When the Supreme Court, which has sole jurisdiction of questions arising under the Federal and State constitutions and which has by rule provided that appeals involving such questions shall be taken directly to that court, declares that it has no jurisdiction of a particular case, we must conclude that the court determined either (a) that there are no constitutional questions in the case because they were not raised, passed upon or preserved in the trial court, or, (b) that the questions are spurious or (c) that they are not material to the ultimate disposition of the appeal, or (d) that they are neither fairly debatable nor substantial. By the latter determination we understand that in the court's opinion the questions, insofar as they and the constitutional provisions invoked relate to the facts of the particular case, have been resolved so definitely that the court believes it is needless to do so again. Sometimes, however, there may be room for a difference of opinion as to what are well-settled questions. Witness, for example, the non-routine search and seizure problem in the transferred case of People v. DeFilippis, 54 Ill. App.2d 137, 203 N.E.2d 627.

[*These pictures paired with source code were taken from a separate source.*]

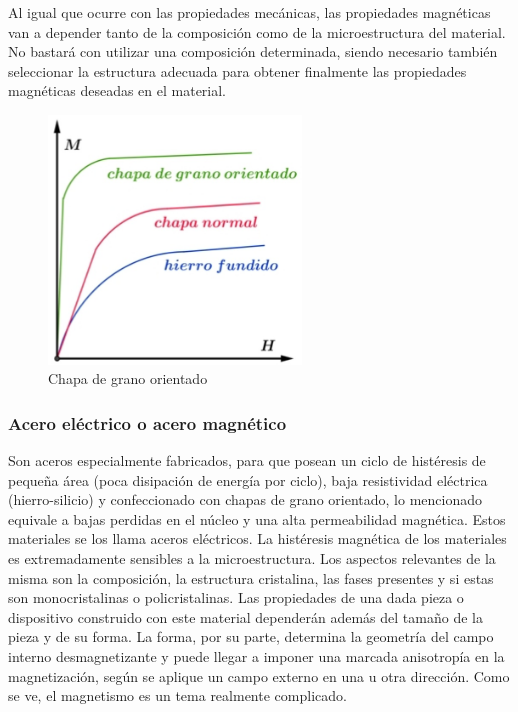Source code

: Al igual que ocurre con las propiedades mecánicas, las propiedades magnéticas van a depender tanto de la composición como de la microestructura del material. No bastará con utilizar una composición determinada, siendo necesario también seleccionar la estructura adecuada para obtener finalmente las propiedades magnéticas deseadas en el material.


\begin{figure}[H]
    \centering
    \includegraphics[width=0.6\textwidth]{./Figures/granoOrientado}
	\caption{Chapa de grano orientado}
	\label{fig:granoOrientado}
\end{figure}


\subsubsection{Acero eléctrico o acero magnético}

Son aceros especialmente fabricados, para que posean un ciclo de histéresis de pequeña área (poca disipación de energía por ciclo), baja resistividad eléctrica (hierro-silicio) y confeccionado con chapas de grano orientado, lo mencionado equivale a bajas perdidas en el núcleo y una alta permeabilidad magnética. Estos materiales se los llama aceros eléctricos. La histéresis magnética de los materiales es extremadamente sensibles a la microestructura. Los aspectos relevantes de la misma son la composición, la estructura cristalina, las fases presentes y si estas son monocristalinas o policristalinas. Las propiedades de una dada pieza o dispositivo construido con este material dependerán además del tamaño de la pieza y de su forma. La forma, por su parte, determina la geometría del campo interno desmagnetizante y puede llegar a imponer una marcada anisotropía en la magnetización, según se aplique un campo externo en una u otra dirección. Como se ve, el magnetismo es un tema realmente complicado.


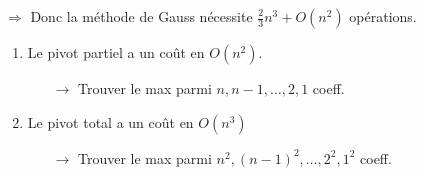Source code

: $\Rightarrow$ Donc la méthode de Gauss nécessite $\frac{2}{3}n^3+O(n^2)$ opérations.

\vspace{0.5cm}
\begin{remark}
    \begin{enumerate}
        \item Le pivot partiel a un coût en $O(n^2)$.
            \begin{itemize}
                \item [$\rightarrow$] Trouver le max parmi $n,n-1, \dots, 2, 1$ coeff.
            \end{itemize}

        \item Le pivot total a un coût en $O(n^3)$
            \begin{itemize}
                \item [$\rightarrow$] Trouver le max parmi $n^2, (n-1)^2, \dots , 2^2, 1^2$ coeff.
            \end{itemize}
    \end{enumerate}
\end{remark}





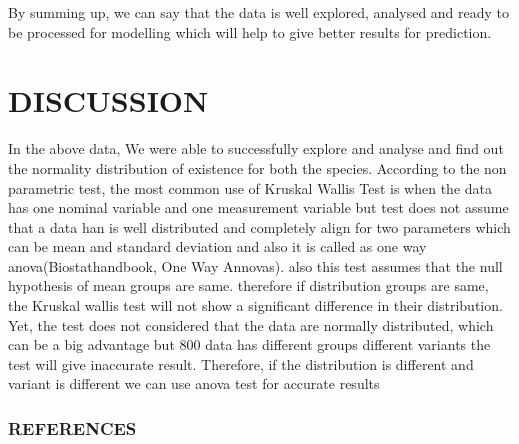 \documentclass[
]{article}
\begin{document}
By summing up, we can say that the data is well explored, analysed and
ready to be processed for modelling which will help to give better
results for prediction.

\hypertarget{discussion}{%
\section{DISCUSSION}\label{discussion}}

In the above data, We were able to successfully explore and analyse and
find out the normality distribution of existence for both the species.
According to the non parametric test, the most common use of Kruskal
Wallis Test is when the data has one nominal variable and one
measurement variable but test does not assume that a data han is well
distributed and completely align for two parameters which can be mean
and standard deviation and also it is called as one way
anova(Biostathandbook, One Way Annovas). also this test assumes that the
null hypothesis of mean groups are same. therefore if distribution
groups are same, the Kruskal wallis test will not show a significant
difference in their distribution. Yet, the test does not considered that
the data are normally distributed, which can be a big advantage but 800
data has different groups different variants the test will give
inaccurate result. Therefore, if the distribution is different and
variant is different we can use anova test for accurate results

\hypertarget{references}{%
\subsubsection{REFERENCES}\label{references}}
\end{document}

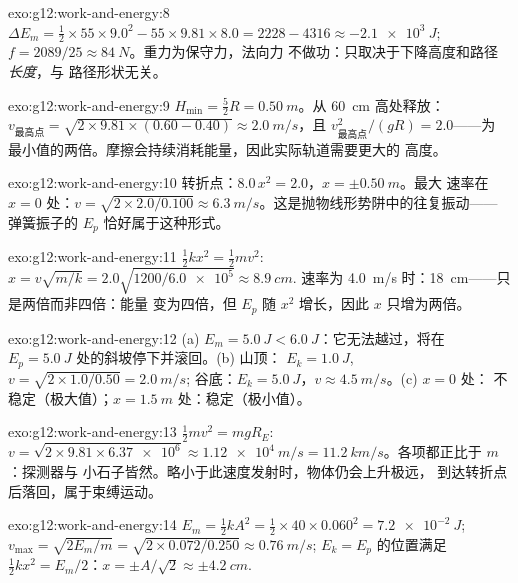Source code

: \begin{solution}{exo:g12:work-and-energy:8}
$\Delta E_m = \tfrac12 \times 55 \times 9.0^2 - 55 \times 9.81 \times
8.0 = 2228 - 4316 \approx \qty{-2.1e3}{J}$;
$f = 2089/25 \approx \qty{84}{N}$。重力为保守力，法向力
不做功：只取决于下降高度和路径\emph{长度}，与
路径形状无关。
\end{solution}

\begin{solution}{exo:g12:work-and-energy:9}
$H_{\min} = \tfrac52 R = \qty{0.50}{m}$。从 \qty{60}{cm} 高处释放：
$v_{\text{最高点}} = \sqrt{2 \times 9.81 \times (0.60 - 0.40)} \approx
\qty{2.0}{m/s}$，且 $v_{\text{最高点}}^2/(gR) = 2.0$——为
最小值的两倍。摩擦会持续消耗能量，因此实际轨道需要更大的
高度。
\end{solution}

\begin{solution}{exo:g12:work-and-energy:10}
转折点：$8.0\,x^2 = 2.0$，$x = \pm\qty{0.50}{m}$。最大
速率在 $x = 0$ 处：$v = \sqrt{2 \times 2.0/0.100} \approx
\qty{6.3}{m/s}$。这是抛物线形势阱中的往复振动——
弹簧振子的 $E_p$ 恰好属于这种形式。
\end{solution}

\begin{solution}{exo:g12:work-and-energy:11}
$\tfrac12 kx^2 = \tfrac12 mv^2$:
$x = v\sqrt{m/k} = 2.0\sqrt{1200/\num{6.0e5}} \approx \qty{8.9}{cm}$.
速率为 \qty{4.0}{m/s} 时：\qty{18}{cm}——只是两倍而非四倍：能量
变为四倍，但 $E_p$ 随 $x^2$ 增长，因此 $x$ 只增为两倍。
\end{solution}

\begin{solution}{exo:g12:work-and-energy:12}
(a) $E_m = \qty{5.0}{J} < \qty{6.0}{J}$：它无法越过，将在
$E_p = \qty{5.0}{J}$ 处的斜坡停下并滚回。(b) 山顶：
$E_k = \qty{1.0}{J}$, $v = \sqrt{2 \times 1.0/0.50} = \qty{2.0}{m/s}$;
谷底：$E_k = \qty{5.0}{J}$，$v \approx \qty{4.5}{m/s}$。(c) $x = 0$ 处：
不稳定（极大值）；$x = \qty{1.5}{m}$ 处：稳定（极小值）。
\end{solution}

\begin{solution}{exo:g12:work-and-energy:13}
$\tfrac12 mv^2 = mgR_E$:
$v = \sqrt{2 \times 9.81 \times \num{6.37e6}} \approx \qty{1.12e4}{m/s}
= \qty{11.2}{km/s}$。各项都正比于 $m$：探测器与
小石子皆然。略小于此速度发射时，物体仍会上升极远，
到达转折点后落回，属于束缚运动。
\end{solution}

\begin{solution}{exo:g12:work-and-energy:14}
$E_m = \tfrac12 kA^2 = \tfrac12 \times 40 \times 0.060^2 =
\qty{7.2e-2}{J}$; $v_{\max} = \sqrt{2E_m/m} =
\sqrt{2 \times 0.072/0.250} \approx \qty{0.76}{m/s}$;
$E_k = E_p$ 的位置满足 $\tfrac12 kx^2 = E_m/2$：$x = \pm A/\sqrt 2 \approx
\pm\qty{4.2}{cm}$.
\end{solution}

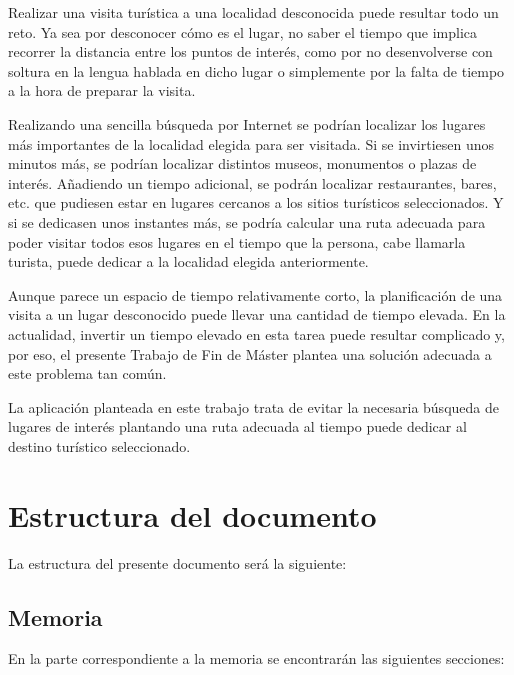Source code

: 
Realizar una visita turística a una localidad desconocida puede resultar todo un reto. Ya sea por desconocer cómo es el lugar, no saber el tiempo que implica recorrer la distancia entre los puntos de interés, como por no desenvolverse con soltura en la lengua hablada en dicho lugar o simplemente por la falta de tiempo a la hora de preparar la visita.

Realizando una sencilla búsqueda por Internet se podrían localizar los lugares más importantes de la localidad elegida para ser visitada. Si se invirtiesen unos minutos más, se podrían localizar distintos museos, monumentos o plazas de interés. Añadiendo un tiempo adicional, se podrán localizar restaurantes, bares, etc. que pudiesen estar en lugares cercanos a los sitios turísticos seleccionados. Y si se dedicasen unos instantes más, se podría calcular una ruta adecuada para poder visitar todos esos lugares en el tiempo que la persona, cabe llamarla turista, puede dedicar a la localidad elegida anteriormente.

Aunque parece un espacio de tiempo relativamente corto, la planificación de una visita a un lugar desconocido puede llevar una cantidad de tiempo elevada. En la actualidad, invertir un tiempo elevado en esta tarea puede resultar complicado y, por eso, el presente Trabajo de Fin de Máster plantea una solución adecuada a este problema tan común.

La aplicación planteada en este trabajo trata de evitar la necesaria búsqueda de lugares de interés plantando una ruta adecuada al tiempo puede dedicar al destino turístico seleccionado.



\section{Estructura del documento}

La estructura del presente documento será la siguiente:

\subsection{Memoria}

En la parte correspondiente a la memoria se encontrarán las siguientes secciones:

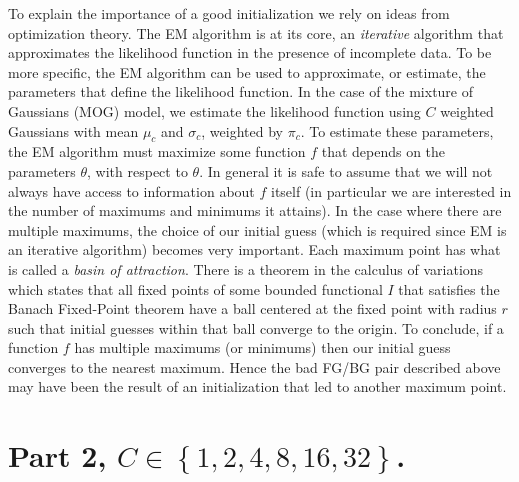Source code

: \documentclass[10pt]{article}
\begin{document}
To explain the importance of a good initialization we rely on ideas from optimization theory. The EM algorithm is at its core, an \textit{iterative} algorithm that approximates the likelihood function in the presence of incomplete data. To be more specific, the EM algorithm can be used to approximate, or estimate, the parameters that define the likelihood function. In the case of the mixture of Gaussians (MOG) model, we estimate the likelihood function using $C$ weighted Gaussians with mean $\mu_c$ and $\sigma_c$, weighted by $\pi_c$. To estimate these parameters, the EM algorithm must maximize some function $f$ that depends on the parameters $\theta$, with respect to $\theta$. In general it is safe to assume that we will not always have access to information about $f$ itself (in particular we are interested in the number of maximums and minimums it attains). In the case where there are multiple maximums, the choice of our initial guess (which is required since EM is an iterative algorithm) becomes very important. Each maximum point has what is called a \textit{basin of attraction}. There is a theorem in the calculus of variations which states that all fixed points of some bounded functional $I$ that satisfies the Banach Fixed-Point theorem have a ball centered at the fixed point with radius $r$ such that initial guesses within that ball converge to the origin. To conclude, if a function $f$ has multiple maximums (or minimums) then our initial guess converges to the nearest maximum. Hence the bad FG/BG pair described above may have been the result of an initialization that led to another maximum point. 
\section{Part 2, $C \in \left\{ 1,2,4,8,16,32 \right\}$.}
\end{document}
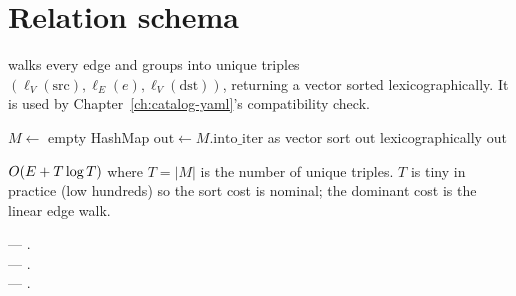 \section{Relation schema}

 walks every edge and groups into
unique triples $(\ell_V(\text{src}), \ell_E(e), \ell_V(\text{dst}))$,
returning a vector sorted lexicographically. It is used by
Chapter~\ref{ch:catalog-yaml}'s compatibility check.

\begin{algorithm}
\caption{\textsc{Get-Relation-Schema}}\label{alg:rel-schema}
$M \gets$ empty HashMap\;
$\mathrm{out} \gets M.\text{into\_iter}$ as vector\;
sort $\mathrm{out}$ lexicographically\;
\Return $\mathrm{out}$\;
\end{algorithm}

\begin{complexity}
$\Ord{E + T \log T}$ where $T = |M|$ is the number of unique
triples. $T$ is tiny in practice (low hundreds) so the sort cost is
nominal; the dominant cost is the linear edge walk.
\end{complexity}

\begin{inthecode}
 ---
.\\
 ---
.\\
 ---
.
\end{inthecode}
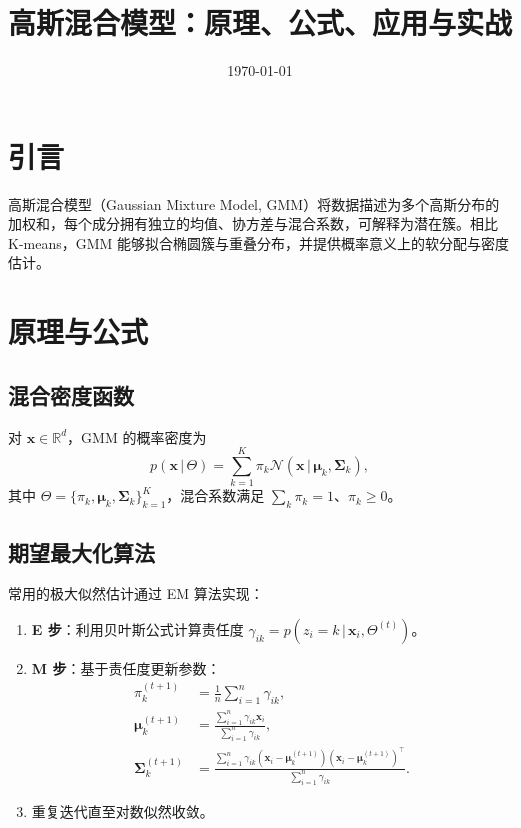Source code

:\documentclass[UTF8,zihao=-4]{ctexart}
\title{高斯混合模型：原理、公式、应用与实战}
\author{}
\date{\today}
\begin{document}
\maketitle

\section{引言}
高斯混合模型（Gaussian Mixture Model, GMM）将数据描述为多个高斯分布的加权和，每个成分拥有独立的均值、协方差与混合系数，可解释为潜在簇。相比 K-means，GMM 能够拟合椭圆簇与重叠分布，并提供概率意义上的软分配与密度估计。

\section{原理与公式}
\subsection{混合密度函数}
对 \(\mathbf{x} \in \mathbb{R}^d\)，GMM 的概率密度为
\begin{equation}
p(\mathbf{x}\,|\,\Theta) = \sum_{k=1}^K \pi_k \mathcal{N}(\mathbf{x} \,|\, \bm{\mu}_k, \mathbf{\Sigma}_k),
\end{equation}
其中 \(\Theta = \{\pi_k, \bm{\mu}_k, \mathbf{\Sigma}_k\}_{k=1}^K\)，混合系数满足 \(\sum_k \pi_k = 1\)、\(\pi_k \ge 0\)。

\subsection{期望最大化算法}
常用的极大似然估计通过 EM 算法实现：
\begin{enumerate}
  \item \textbf{E 步}：利用贝叶斯公式计算责任度 \(\gamma_{ik} = p(z_i = k \,|\, \mathbf{x}_i, \Theta^{(t)})\)。
  \item \textbf{M 步}：基于责任度更新参数：
  \begin{align}
  \pi_k^{(t+1)} &= \frac{1}{n} \sum_{i=1}^n \gamma_{ik},\\
  \bm{\mu}_k^{(t+1)} &= \frac{\sum_{i=1}^n \gamma_{ik} \mathbf{x}_i}{\sum_{i=1}^n \gamma_{ik}},\\
  \mathbf{\Sigma}_k^{(t+1)} &= \frac{\sum_{i=1}^n \gamma_{ik} (\mathbf{x}_i - \bm{\mu}_k^{(t+1)})(\mathbf{x}_i - \bm{\mu}_k^{(t+1)})^\top}{\sum_{i=1}^n \gamma_{ik}}.
  \end{align}
  \item 重复迭代直至对数似然收敛。
\end{enumerate}
\end{document}
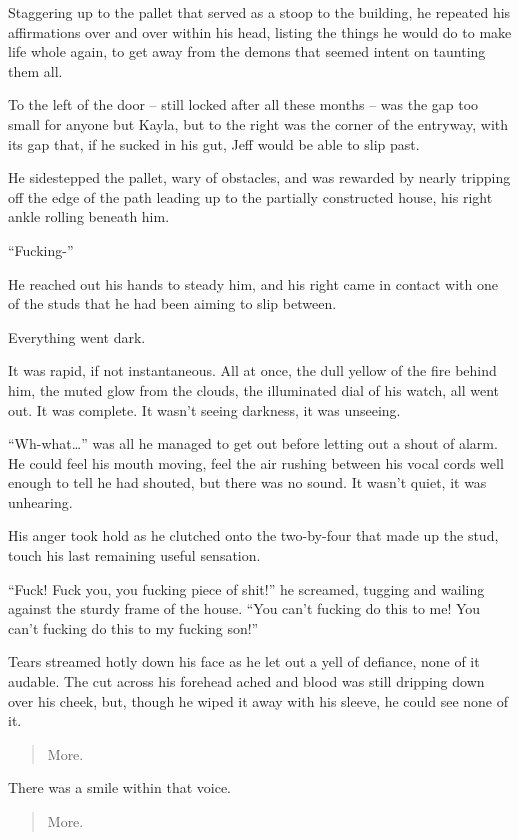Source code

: Staggering up to the pallet that served as a stoop to the building, he repeated his affirmations over and over within his head, listing the things he would do to make life whole again, to get away from the demons that seemed intent on taunting them all.

To the left of the door -- still locked after all these months -- was the gap too small for anyone but Kayla, but to the right was the corner of the entryway, with its gap that, if he sucked in his gut, Jeff would be able to slip past.

He sidestepped the pallet, wary of obstacles, and was rewarded by nearly tripping off the edge of the path leading up to the partially constructed house, his right ankle rolling beneath him.

``Fucking-''

He reached out his hands to steady him, and his right came in contact with one of the studs that he had been aiming to slip between.

Everything went dark.

It was rapid, if not instantaneous.  All at once, the dull yellow of the fire behind him, the muted glow from the clouds, the illuminated dial of his watch, all went out.  It was complete.  It wasn't seeing darkness, it was unseeing.

``Wh-what\ldots{}'' was all he managed to get out before letting out a shout of alarm.  He could feel his mouth moving, feel the air rushing between his vocal cords well enough to tell he had shouted, but there was no sound.  It wasn't quiet, it was unhearing.

His anger took hold as he clutched onto the two-by-four that made up the stud, touch his last remaining useful sensation.

``Fuck!  Fuck you, you fucking piece of shit!'' he screamed, tugging and wailing against the sturdy frame of the house.  ``You can't fucking do this to me!  You can't fucking do this to my fucking son!''

Tears streamed hotly down his face as he let out a yell of defiance, none of it audable.  The cut across his forehead ached and blood was still dripping down over his cheek, but, though he wiped it away with his sleeve, he could see none of it.

\begin{quote}
  More.
\end{quote}

There was a smile within that voice.

\begin{quote}
  More.
\end{quote}
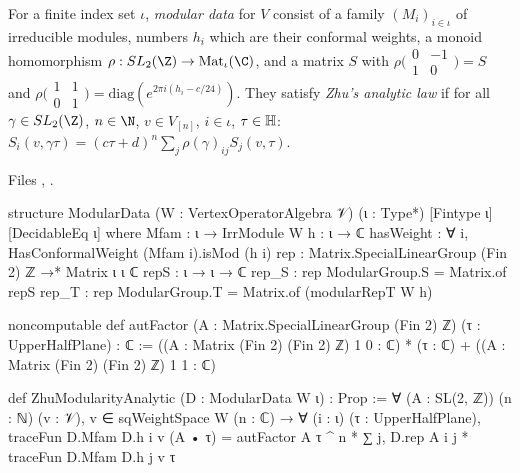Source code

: \begin{definition}\label{l15:def:modulardata}
For a finite index set $\iota$, \emph{modular data} for $V$ consist of a family $(M_i)_{i\in\iota}$ of irreducible modules, numbers
$h_i$ which are their conformal weights, a monoid homomorphism $\rho:\lfifteenSL\to\mathrm{Mat}_\iota(\C)$, and a matrix $S$
with $\rho\bigl(\begin{smallmatrix}0&-1\\1&0\end{smallmatrix}\bigr)=S$ and $\rho\bigl(\begin{smallmatrix}1&1\\0&1\end{smallmatrix}\bigr)=\mathrm{diag}(e^{2\pi i(h_i-c/24)})$.
They satisfy \emph{Zhu's analytic law} if for all $\gamma\in\lfifteenSL$, $n\in\N$, $v\in V_{[n]}$, $i\in\iota$, $\tau\in\lfifteenH$:
$S_i(v,\gamma\tau)=(c\tau+d)^n\sum_j\rho(\gamma)_{ij}S_j(v,\tau)$.
\end{definition}
\noindent Files ,
.
\begin{leancode}
structure ModularData (W : VertexOperatorAlgebra 𝒱) (ι : Type*) [Fintype ι] [DecidableEq ι] where
  Mfam : ι → IrrModule W
  h : ι → ℂ
  hasWeight : ∀ i, HasConformalWeight (Mfam i).isMod (h i)
  rep : Matrix.SpecialLinearGroup (Fin 2) ℤ →* Matrix ι ι ℂ
  repS : ι → ι → ℂ
  rep_S : rep ModularGroup.S = Matrix.of repS
  rep_T : rep ModularGroup.T = Matrix.of (modularRepT W h)

noncomputable def autFactor (A : Matrix.SpecialLinearGroup (Fin 2) ℤ) (τ : UpperHalfPlane) : ℂ :=
  ((A : Matrix (Fin 2) (Fin 2) ℤ) 1 0 : ℂ) * (τ : ℂ)
    + ((A : Matrix (Fin 2) (Fin 2) ℤ) 1 1 : ℂ)

def ZhuModularityAnalytic (D : ModularData W ι) : Prop :=
  ∀ (A : SL(2, ℤ)) (n : ℕ) (v : 𝒱), v ∈ sqWeightSpace W (n : ℂ) → ∀ (i : ι) (τ : UpperHalfPlane),
    traceFun D.Mfam D.h i v (A • τ)
      = autFactor A τ ^ n * ∑ j, D.rep A i j * traceFun D.Mfam D.h j v τ
\end{leancode}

We have no desire to enlarge our jurisdiction. However, because of the transferred cases and because of the resulting direct appeals to our court on like questions (which would be futile to transfer to the Supreme Court when in all probability they would be returned to us), we are, perforce, either to a degree or wholly, compelled to pass upon constitutional questions. This necessitates a modification of a prior rule, which was that if a case in which constitutional questions were raised was transferred to this court, it was presumed that the Supreme Court had determined that the constitutional questions were not genuine or that the questions were not material to the disposition of the appeal. City of Chicago v. Berg, 48 Ill. App.2d 251, 199 N.E.2d 49; City of Chicago v. Campbell, 27 Ill. App.2d 456, 170 N.E.2d 19; Schyman v. Department of Registration & Education, 9 Ill. App.2d 504, 133 N.E.2d 551, cert denied, 352 U.S. 1001. There now must be an extension of this rule because of the possible alternative presumption that the constitutional questions are deemed well settled by the prior decisions of the court.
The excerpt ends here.